L’expérience de la pandémie de COVID-19 exige une action urgente de la part de la classe ouvrière internationale pour mettre fin au danger actuel et croissant d’une nouvelle pandémie. Des mesures immédiates doivent être prises pour faire face à cette crise de santé publique en cours, tant aux États-Unis qu’au niveau international. Ces mesures incluent au minimum:

  • Des tests de masse sur l’ensemble du bétail et des travailleurs agricoles aux États-Unis, associés à une recherche des contacts rigoureuse et à l’isolement sans danger de tous les humains et animaux infectés.
  • Les CDC, l’USDA et les autres agences fédérales doivent être contrôlés par des travailleurs de la base dans la santé publique, afin de garantir la transparence totale de toutes les données relatives au H5N1.
  • Pour une vaste extension du financement et des ressources de santé publique afin d'endiguer la propagation du H5N1 et d'autres maladies infectieuses en socialisant tous les aspects des soins de santé.
  • Le contrôle des travailleurs sur l’industrie laitière et de la viande afin de garantir que la sécurité, et non les bénéfices des trusts, soit le principe directeur de la réponse aux menaces pour la santé publique.

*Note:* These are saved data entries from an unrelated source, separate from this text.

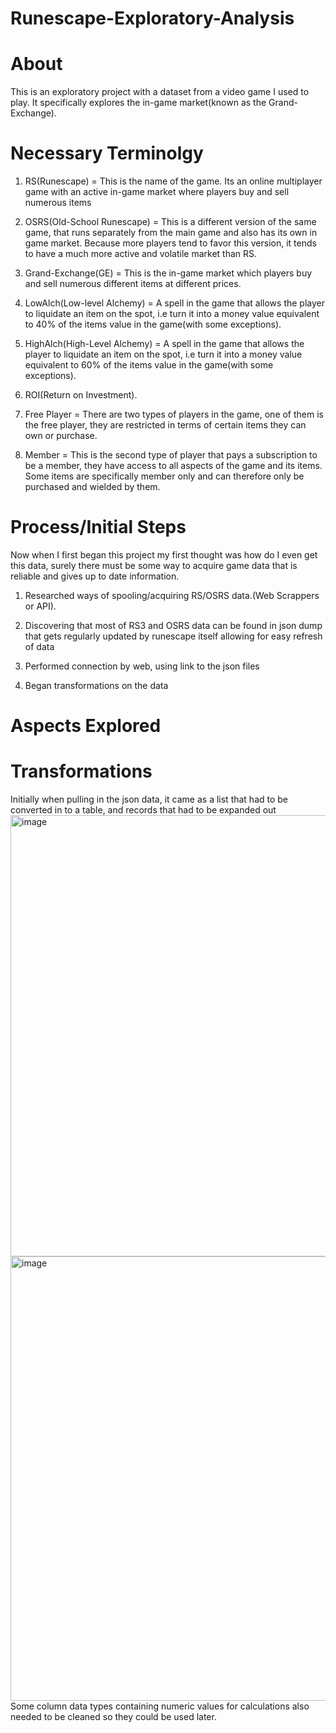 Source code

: # Runescape-Exploratory-Analysis
# About
This is an exploratory project with a dataset from a video game I used to play. It specifically explores the in-game market(known as the Grand-Exchange).

# Necessary Terminolgy
1.  RS(Runescape) = This is the name of the game. Its an online multiplayer game with an active in-game market where players buy and sell numerous items

2.  OSRS(Old-School Runescape) = This is a different version of the same game, that runs separately from the main game and also has its own in game market. Because more players tend to favor this version, it tends to have a much more active and volatile market than RS.

3.  Grand-Exchange(GE) = This is the in-game market which players buy and sell numerous different items at different prices.

4.  LowAlch(Low-level Alchemy) = A spell in the game that allows the player to liquidate an item on the spot, i.e turn it into a money value equivalent to 40% of the items value in the game(with some exceptions).

5.  HighAlch(High-Level Alchemy) = A spell in the game that allows the player to liquidate an item on the spot, i.e turn it into a money value equivalent to 60% of the items value in the game(with some exceptions).

6.  ROI(Return on Investment).

7.  Free Player = There are two types of players in the game, one of them is the free player, they are restricted in terms of certain items they can own or purchase.

8.  Member = This is the second type of player that pays a subscription to be a member, they have access to all aspects of the game and its items. Some items are specifically member only and can therefore only be purchased and wielded by them.
# Process/Initial Steps
Now when I first began this project my first thought was how do I even get this data, surely there must be some way to acquire game data that is reliable and gives up to date information.

1. Researched ways of spooling/acquiring RS/OSRS data.(Web Scrappers or API).

2. Discovering that most of RS3 and OSRS data can be found in json dump that gets regularly updated by runescape itself allowing for easy refresh of data

3. Performed connection by web, using link to the json files

4. Began transformations on the data
# Aspects Explored
# Transformations
Initially when pulling in the json data, it came as a list that had to be converted in to a table, and records that had to be expanded out 
<img width="853" height="706" alt="image" src="https://github.com/user-attachments/assets/a7ae72ea-c7c9-41ff-b848-155845f205cf" />
<img width="1303" height="711" alt="image" src="https://github.com/user-attachments/assets/2f9251ea-c20c-4843-b85f-ae99f222245c" />
Some column data types containing numeric values for calculations also needed to be cleaned so they could be used later.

La lutte pour ces revendications ne peut se développer qu’en opposition au gouvernement, aux grandes entreprises et aux médias, qui sont déterminés à empêcher toute perturbation du marché boursier et des flux de profits.

La réaction anti-scientifique au danger croissant d’une pandémie de grippe aviaire va de pair avec des attaques incessantes contre les scientifiques, y compris contre les chercheurs qui jouent un rôle central dans les domaines de la préparation aux pandémies et de la biologie évolutive, comme les docteurs Peter Daszak, Kristian Andersen et Peter Hotez. La communauté scientifique et la santé publique sont paralysées au moment le plus crucial, alors que le changement climatique et d’autres facteurs alimentent la menace de futures pandémies.

L’effondrement de la santé publique et la normalisation des décès massifs dus aux maladies infectieuses montrent clairement que le capitalisme est dans une impasse. Il doit être remplacé par une réorganisation socialiste de la société mondiale.